● Exercise prompt: Without carrying over a single picture, write out the records below exactly.

(Entries taken from a collection)
==========
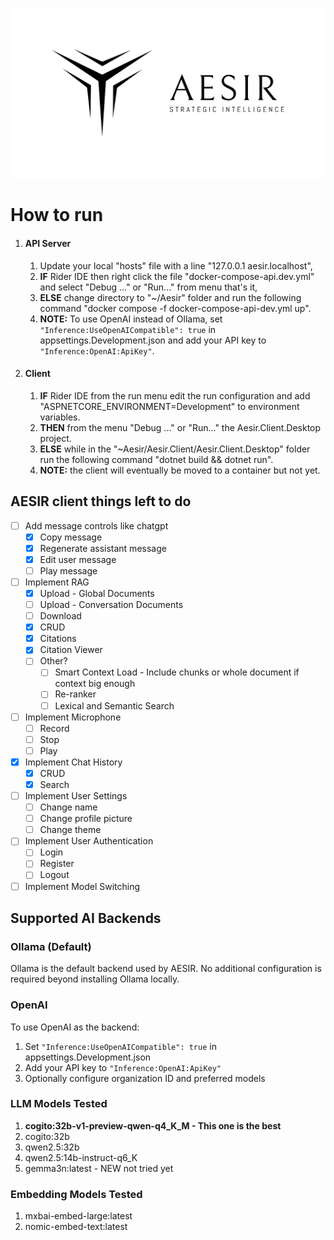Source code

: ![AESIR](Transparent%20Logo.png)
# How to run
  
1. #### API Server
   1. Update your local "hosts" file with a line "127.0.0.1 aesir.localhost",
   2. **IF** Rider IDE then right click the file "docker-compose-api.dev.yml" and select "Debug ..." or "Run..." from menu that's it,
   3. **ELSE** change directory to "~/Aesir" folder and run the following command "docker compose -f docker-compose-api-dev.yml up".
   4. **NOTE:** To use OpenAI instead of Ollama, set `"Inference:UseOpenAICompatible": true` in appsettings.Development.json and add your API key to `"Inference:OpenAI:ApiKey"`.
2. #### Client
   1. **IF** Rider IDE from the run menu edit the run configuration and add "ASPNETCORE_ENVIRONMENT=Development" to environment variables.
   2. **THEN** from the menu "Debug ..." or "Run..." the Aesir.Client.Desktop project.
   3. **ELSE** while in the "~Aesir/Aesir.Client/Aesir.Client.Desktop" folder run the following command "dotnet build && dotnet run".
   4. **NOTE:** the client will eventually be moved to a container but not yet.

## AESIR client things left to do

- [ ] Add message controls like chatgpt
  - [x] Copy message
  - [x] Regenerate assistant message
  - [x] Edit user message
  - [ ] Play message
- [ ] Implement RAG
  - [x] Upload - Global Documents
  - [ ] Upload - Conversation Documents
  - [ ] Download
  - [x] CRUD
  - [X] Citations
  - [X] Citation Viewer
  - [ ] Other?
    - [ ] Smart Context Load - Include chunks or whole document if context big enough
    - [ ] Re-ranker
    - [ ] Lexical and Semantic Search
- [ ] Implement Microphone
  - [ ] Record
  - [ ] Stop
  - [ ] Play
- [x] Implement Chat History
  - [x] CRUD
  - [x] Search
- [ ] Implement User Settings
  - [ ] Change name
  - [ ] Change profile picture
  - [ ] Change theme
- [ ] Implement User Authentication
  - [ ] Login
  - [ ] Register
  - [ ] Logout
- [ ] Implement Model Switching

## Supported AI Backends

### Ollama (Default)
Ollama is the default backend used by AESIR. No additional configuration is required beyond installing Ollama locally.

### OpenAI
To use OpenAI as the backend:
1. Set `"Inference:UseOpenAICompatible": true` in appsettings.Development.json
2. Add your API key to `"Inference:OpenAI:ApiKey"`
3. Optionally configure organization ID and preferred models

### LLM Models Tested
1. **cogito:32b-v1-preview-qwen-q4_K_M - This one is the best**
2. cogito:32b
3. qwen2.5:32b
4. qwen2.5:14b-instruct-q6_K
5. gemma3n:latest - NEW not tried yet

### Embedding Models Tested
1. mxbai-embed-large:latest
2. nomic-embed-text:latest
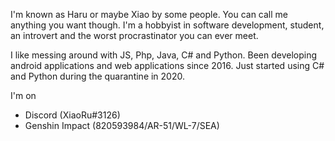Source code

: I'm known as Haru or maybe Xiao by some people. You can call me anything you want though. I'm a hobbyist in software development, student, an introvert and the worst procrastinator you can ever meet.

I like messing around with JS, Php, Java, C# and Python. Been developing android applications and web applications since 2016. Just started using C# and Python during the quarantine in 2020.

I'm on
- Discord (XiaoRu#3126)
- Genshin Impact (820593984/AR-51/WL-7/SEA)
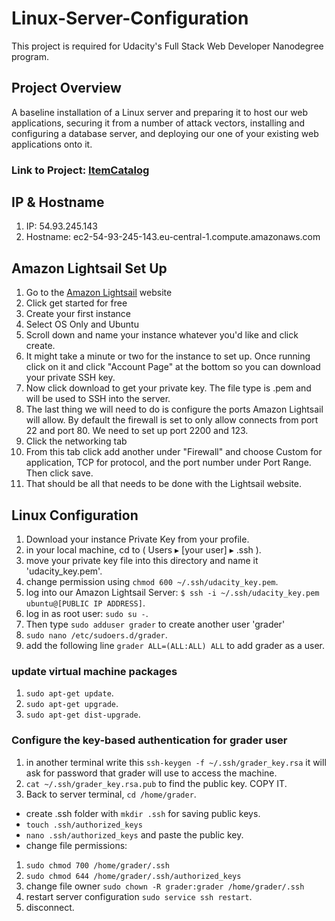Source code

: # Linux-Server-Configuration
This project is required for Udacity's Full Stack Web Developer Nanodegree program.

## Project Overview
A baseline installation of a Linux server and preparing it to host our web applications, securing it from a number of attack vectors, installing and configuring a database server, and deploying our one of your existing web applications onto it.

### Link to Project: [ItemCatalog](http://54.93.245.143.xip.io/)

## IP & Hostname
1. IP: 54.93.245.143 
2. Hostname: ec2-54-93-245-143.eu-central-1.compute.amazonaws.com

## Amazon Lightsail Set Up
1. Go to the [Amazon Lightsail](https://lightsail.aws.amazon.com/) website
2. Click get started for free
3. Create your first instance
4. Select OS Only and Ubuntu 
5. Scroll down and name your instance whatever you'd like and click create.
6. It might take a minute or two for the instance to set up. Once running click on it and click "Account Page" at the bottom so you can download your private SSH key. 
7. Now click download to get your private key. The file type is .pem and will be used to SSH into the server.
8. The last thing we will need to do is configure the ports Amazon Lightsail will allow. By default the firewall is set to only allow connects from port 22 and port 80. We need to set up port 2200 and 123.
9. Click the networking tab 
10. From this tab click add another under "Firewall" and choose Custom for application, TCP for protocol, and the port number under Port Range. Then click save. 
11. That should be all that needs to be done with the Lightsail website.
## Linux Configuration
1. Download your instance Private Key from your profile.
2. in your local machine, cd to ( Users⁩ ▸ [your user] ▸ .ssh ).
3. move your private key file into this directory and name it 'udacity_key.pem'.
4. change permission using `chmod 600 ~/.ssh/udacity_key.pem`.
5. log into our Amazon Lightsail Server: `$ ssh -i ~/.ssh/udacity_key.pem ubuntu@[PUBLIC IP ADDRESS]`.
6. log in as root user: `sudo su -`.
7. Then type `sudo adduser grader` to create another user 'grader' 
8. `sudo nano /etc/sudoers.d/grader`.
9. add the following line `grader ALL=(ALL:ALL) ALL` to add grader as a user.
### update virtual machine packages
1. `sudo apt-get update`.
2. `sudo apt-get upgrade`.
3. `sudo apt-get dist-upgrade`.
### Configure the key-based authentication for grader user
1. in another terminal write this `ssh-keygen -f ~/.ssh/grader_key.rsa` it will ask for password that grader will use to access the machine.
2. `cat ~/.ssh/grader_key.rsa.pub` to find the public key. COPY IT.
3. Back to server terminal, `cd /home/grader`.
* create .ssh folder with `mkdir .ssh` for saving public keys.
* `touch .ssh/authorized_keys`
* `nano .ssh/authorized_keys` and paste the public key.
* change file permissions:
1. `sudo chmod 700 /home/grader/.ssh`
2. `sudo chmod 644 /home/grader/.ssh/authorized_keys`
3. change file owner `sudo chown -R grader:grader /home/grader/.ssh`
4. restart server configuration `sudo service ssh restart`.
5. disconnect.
==========
● Solved problem:
Source code

: ![AESIR](Transparent%20Logo.png)
# How to run
  
1. #### API Server
   1. Update your local "hosts" file with a line "127.0.0.1 aesir.localhost",
   2. **IF** Rider IDE then right click the file "docker-compose-api.dev.yml" and select "Debug ..." or "Run..." from menu that's it,
   3. **ELSE** change directory to "~/Aesir" folder and run the following command "docker compose -f docker-compose-api-dev.yml up".
   4. **NOTE:** To use OpenAI instead of Ollama, set `"Inference:UseOpenAICompatible": true` in appsettings.Development.json and add your API key to `"Inference:OpenAI:ApiKey"`.
2. #### Client
   1. **IF** Rider IDE from the run menu edit the run configuration and add "ASPNETCORE_ENVIRONMENT=Development" to environment variables.
   2. **THEN** from the menu "Debug ..." or "Run..." the Aesir.Client.Desktop project.
   3. **ELSE** while in the "~Aesir/Aesir.Client/Aesir.Client.Desktop" folder run the following command "dotnet build && dotnet run".
   4. **NOTE:** the client will eventually be moved to a container but not yet.

## AESIR client things left to do

- [ ] Add message controls like chatgpt
  - [x] Copy message
  - [x] Regenerate assistant message
  - [x] Edit user message
  - [ ] Play message
- [ ] Implement RAG
  - [x] Upload - Global Documents
  - [ ] Upload - Conversation Documents
  - [ ] Download
  - [x] CRUD
  - [X] Citations
  - [X] Citation Viewer
  - [ ] Other?
    - [ ] Smart Context Load - Include chunks or whole document if context big enough
    - [ ] Re-ranker
    - [ ] Lexical and Semantic Search
- [ ] Implement Microphone
  - [ ] Record
  - [ ] Stop
  - [ ] Play
- [x] Implement Chat History
  - [x] CRUD
  - [x] Search
- [ ] Implement User Settings
  - [ ] Change name
  - [ ] Change profile picture
  - [ ] Change theme
- [ ] Implement User Authentication
  - [ ] Login
  - [ ] Register
  - [ ] Logout
- [ ] Implement Model Switching

## Supported AI Backends

### Ollama (Default)
Ollama is the default backend used by AESIR. No additional configuration is required beyond installing Ollama locally.

### OpenAI
To use OpenAI as the backend:
1. Set `"Inference:UseOpenAICompatible": true` in appsettings.Development.json
2. Add your API key to `"Inference:OpenAI:ApiKey"`
3. Optionally configure organization ID and preferred models

### LLM Models Tested
1. **cogito:32b-v1-preview-qwen-q4_K_M - This one is the best**
2. cogito:32b
3. qwen2.5:32b
4. qwen2.5:14b-instruct-q6_K
5. gemma3n:latest - NEW not tried yet

### Embedding Models Tested
1. mxbai-embed-large:latest
2. nomic-embed-text:latest
Source code

: I'm known as Haru or maybe Xiao by some people. You can call me anything you want though. I'm a hobbyist in software development, student, an introvert and the worst procrastinator you can ever meet.

I like messing around with JS, Php, Java, C# and Python. Been developing android applications and web applications since 2016. Just started using C# and Python during the quarantine in 2020.

I'm on
- Discord (XiaoRu#3126)
- Genshin Impact (820593984/AR-51/WL-7/SEA)
Source code

: # Linux-Server-Configuration
This project is required for Udacity's Full Stack Web Developer Nanodegree program.

## Project Overview
A baseline installation of a Linux server and preparing it to host our web applications, securing it from a number of attack vectors, installing and configuring a database server, and deploying our one of your existing web applications onto it.

### Link to Project: [ItemCatalog](http://54.93.245.143.xip.io/)

## IP & Hostname
1. IP: 54.93.245.143 
2. Hostname: ec2-54-93-245-143.eu-central-1.compute.amazonaws.com

## Amazon Lightsail Set Up
1. Go to the [Amazon Lightsail](https://lightsail.aws.amazon.com/) website
2. Click get started for free
3. Create your first instance
4. Select OS Only and Ubuntu 
5. Scroll down and name your instance whatever you'd like and click create.
6. It might take a minute or two for the instance to set up. Once running click on it and click "Account Page" at the bottom so you can download your private SSH key. 
7. Now click download to get your private key. The file type is .pem and will be used to SSH into the server.
8. The last thing we will need to do is configure the ports Amazon Lightsail will allow. By default the firewall is set to only allow connects from port 22 and port 80. We need to set up port 2200 and 123.
9. Click the networking tab 
10. From this tab click add another under "Firewall" and choose Custom for application, TCP for protocol, and the port number under Port Range. Then click save. 
11. That should be all that needs to be done with the Lightsail website.
## Linux Configuration
1. Download your instance Private Key from your profile.
2. in your local machine, cd to ( Users⁩ ▸ [your user] ▸ .ssh ).
3. move your private key file into this directory and name it 'udacity_key.pem'.
4. change permission using `chmod 600 ~/.ssh/udacity_key.pem`.
5. log into our Amazon Lightsail Server: `$ ssh -i ~/.ssh/udacity_key.pem ubuntu@[PUBLIC IP ADDRESS]`.
6. log in as root user: `sudo su -`.
7. Then type `sudo adduser grader` to create another user 'grader' 
8. `sudo nano /etc/sudoers.d/grader`.
9. add the following line `grader ALL=(ALL:ALL) ALL` to add grader as a user.
### update virtual machine packages
1. `sudo apt-get update`.
2. `sudo apt-get upgrade`.
3. `sudo apt-get dist-upgrade`.
### Configure the key-based authentication for grader user
1. in another terminal write this `ssh-keygen -f ~/.ssh/grader_key.rsa` it will ask for password that grader will use to access the machine.
2. `cat ~/.ssh/grader_key.rsa.pub` to find the public key. COPY IT.
3. Back to server terminal, `cd /home/grader`.
* create .ssh folder with `mkdir .ssh` for saving public keys.
* `touch .ssh/authorized_keys`
* `nano .ssh/authorized_keys` and paste the public key.
* change file permissions:
1. `sudo chmod 700 /home/grader/.ssh`
2. `sudo chmod 644 /home/grader/.ssh/authorized_keys`
3. change file owner `sudo chown -R grader:grader /home/grader/.ssh`
4. restart server configuration `sudo service ssh restart`.
5. disconnect.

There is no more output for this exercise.